PROVIDED DATA =
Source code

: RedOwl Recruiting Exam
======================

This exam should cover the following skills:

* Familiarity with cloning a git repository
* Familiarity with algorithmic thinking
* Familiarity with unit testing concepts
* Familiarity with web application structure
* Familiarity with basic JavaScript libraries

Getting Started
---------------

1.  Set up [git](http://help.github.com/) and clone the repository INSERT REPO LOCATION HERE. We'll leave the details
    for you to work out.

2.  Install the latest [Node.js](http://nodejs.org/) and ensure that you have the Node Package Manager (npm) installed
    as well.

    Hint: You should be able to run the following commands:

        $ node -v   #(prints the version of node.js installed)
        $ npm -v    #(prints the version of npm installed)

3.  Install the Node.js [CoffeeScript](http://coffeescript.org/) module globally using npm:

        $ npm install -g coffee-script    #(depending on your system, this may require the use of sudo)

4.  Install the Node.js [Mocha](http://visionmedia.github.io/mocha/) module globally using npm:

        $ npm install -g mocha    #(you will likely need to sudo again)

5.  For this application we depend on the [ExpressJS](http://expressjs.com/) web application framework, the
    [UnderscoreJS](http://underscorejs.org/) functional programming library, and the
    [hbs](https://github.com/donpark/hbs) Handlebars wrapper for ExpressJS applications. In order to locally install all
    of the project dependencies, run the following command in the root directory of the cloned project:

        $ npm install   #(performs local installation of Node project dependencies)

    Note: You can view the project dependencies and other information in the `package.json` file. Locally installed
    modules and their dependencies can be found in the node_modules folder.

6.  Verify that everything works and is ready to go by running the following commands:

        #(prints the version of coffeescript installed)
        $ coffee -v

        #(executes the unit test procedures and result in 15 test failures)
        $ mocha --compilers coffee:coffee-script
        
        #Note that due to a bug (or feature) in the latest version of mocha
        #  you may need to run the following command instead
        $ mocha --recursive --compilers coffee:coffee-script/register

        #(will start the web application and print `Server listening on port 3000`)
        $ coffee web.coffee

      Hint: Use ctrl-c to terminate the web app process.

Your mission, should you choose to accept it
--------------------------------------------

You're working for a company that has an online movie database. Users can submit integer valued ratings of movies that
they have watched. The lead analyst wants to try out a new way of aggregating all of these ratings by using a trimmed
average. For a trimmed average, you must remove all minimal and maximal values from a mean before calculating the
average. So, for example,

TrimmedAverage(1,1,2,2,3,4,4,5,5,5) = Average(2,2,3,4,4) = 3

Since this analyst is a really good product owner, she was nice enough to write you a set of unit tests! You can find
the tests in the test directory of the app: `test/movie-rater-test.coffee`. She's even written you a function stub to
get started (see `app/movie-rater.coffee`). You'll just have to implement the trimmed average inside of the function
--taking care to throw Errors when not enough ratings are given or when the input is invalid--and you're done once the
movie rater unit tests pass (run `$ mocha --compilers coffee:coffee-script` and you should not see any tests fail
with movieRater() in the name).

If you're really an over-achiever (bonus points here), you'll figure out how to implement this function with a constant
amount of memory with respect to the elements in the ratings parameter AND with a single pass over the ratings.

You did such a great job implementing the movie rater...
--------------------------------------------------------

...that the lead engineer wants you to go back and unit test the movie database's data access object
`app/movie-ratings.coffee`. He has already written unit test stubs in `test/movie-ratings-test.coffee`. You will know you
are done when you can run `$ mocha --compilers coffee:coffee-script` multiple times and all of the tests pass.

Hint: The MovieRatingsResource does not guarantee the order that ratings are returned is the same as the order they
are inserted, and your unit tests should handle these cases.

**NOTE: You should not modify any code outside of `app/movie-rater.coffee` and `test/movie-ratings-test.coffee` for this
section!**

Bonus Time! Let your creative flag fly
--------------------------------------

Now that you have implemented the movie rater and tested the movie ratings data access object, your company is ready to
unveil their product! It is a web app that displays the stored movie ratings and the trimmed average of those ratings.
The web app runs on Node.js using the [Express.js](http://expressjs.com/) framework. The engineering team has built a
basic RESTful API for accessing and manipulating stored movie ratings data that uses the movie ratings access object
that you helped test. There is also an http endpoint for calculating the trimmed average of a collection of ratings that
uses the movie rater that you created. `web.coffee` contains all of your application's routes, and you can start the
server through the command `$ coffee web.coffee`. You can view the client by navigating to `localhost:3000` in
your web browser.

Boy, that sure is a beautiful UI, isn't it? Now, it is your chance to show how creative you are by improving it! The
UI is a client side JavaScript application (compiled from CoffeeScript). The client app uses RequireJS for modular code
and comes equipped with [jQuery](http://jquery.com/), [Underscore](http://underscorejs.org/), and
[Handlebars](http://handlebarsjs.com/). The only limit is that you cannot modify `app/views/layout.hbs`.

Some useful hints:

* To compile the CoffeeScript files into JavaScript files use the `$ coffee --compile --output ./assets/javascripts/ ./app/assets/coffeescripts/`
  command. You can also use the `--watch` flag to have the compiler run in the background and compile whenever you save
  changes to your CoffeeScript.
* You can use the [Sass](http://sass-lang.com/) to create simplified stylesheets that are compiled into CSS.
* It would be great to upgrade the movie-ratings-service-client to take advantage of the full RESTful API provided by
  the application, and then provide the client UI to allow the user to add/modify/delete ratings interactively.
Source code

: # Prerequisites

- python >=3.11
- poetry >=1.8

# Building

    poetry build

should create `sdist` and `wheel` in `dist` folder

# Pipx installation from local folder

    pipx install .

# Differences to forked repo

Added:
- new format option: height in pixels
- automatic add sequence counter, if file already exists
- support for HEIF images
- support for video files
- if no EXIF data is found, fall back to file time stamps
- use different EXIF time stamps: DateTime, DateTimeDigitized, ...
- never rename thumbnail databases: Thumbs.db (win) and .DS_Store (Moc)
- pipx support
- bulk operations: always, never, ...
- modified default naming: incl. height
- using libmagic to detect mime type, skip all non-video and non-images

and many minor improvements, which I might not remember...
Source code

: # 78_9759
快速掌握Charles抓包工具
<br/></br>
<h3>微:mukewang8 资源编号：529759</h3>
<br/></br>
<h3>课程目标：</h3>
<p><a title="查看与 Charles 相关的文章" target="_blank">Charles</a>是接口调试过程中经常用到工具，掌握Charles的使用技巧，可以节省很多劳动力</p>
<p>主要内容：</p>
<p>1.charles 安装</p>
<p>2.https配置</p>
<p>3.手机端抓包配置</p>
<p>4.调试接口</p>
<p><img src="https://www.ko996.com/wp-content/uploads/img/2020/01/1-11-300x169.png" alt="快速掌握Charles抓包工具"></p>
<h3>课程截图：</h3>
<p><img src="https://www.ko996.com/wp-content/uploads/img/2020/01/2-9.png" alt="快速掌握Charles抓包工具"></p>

YOUR GOAL = Beginning at the line above with "unveil their product!" and finishing at the line with "The web app runs", return each line exactly and return nothing else.

SOLUTION TO THIS PROBLEM =
unveil their product! It is a web app that displays the stored movie ratings and the trimmed average of those ratings.
The web app runs on Node.js using the [Express.js](http://expressjs.com/) framework. The engineering team has built a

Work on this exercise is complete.